-- The task --
Only a number is wanted here, namely how many lines of the data contain the string "labels".

-- Data for this task --

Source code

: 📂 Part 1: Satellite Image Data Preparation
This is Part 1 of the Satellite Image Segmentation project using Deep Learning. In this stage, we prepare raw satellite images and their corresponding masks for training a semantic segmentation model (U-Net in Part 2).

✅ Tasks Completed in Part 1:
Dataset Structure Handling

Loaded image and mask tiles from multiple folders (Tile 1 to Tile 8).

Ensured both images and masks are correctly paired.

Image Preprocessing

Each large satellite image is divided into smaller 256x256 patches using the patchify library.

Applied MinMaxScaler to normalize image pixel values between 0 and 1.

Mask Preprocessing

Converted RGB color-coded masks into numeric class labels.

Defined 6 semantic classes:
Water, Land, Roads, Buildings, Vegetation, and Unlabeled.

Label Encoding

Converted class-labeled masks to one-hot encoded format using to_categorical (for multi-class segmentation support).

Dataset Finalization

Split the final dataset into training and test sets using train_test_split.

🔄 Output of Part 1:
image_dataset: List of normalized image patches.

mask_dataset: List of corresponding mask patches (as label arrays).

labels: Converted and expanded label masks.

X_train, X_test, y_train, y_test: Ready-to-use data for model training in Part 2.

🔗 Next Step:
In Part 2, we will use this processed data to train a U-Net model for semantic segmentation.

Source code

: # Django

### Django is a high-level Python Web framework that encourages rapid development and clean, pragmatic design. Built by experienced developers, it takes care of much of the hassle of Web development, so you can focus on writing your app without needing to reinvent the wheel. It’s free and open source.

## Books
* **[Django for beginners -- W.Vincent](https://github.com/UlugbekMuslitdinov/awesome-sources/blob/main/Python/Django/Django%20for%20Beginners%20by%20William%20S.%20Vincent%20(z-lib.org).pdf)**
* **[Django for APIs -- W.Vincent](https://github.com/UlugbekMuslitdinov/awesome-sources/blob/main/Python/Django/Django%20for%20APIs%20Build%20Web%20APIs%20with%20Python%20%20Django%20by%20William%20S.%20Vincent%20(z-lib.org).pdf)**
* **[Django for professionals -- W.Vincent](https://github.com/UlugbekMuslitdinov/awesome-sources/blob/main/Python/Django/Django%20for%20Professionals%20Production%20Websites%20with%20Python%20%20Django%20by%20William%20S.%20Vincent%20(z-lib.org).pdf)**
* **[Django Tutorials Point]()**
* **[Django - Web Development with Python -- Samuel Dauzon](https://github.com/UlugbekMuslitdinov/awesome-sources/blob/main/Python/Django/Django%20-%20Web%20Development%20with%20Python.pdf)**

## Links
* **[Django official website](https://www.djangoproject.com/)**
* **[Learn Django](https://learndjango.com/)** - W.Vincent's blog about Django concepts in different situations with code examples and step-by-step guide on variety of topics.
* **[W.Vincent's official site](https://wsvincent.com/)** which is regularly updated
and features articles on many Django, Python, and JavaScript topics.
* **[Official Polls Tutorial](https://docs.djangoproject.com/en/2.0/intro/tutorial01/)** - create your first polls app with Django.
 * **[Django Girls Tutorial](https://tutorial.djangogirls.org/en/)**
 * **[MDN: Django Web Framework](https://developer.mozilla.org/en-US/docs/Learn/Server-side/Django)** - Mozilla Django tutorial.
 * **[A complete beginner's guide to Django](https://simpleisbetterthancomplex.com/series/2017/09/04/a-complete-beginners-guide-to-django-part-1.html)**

-- Response box --
2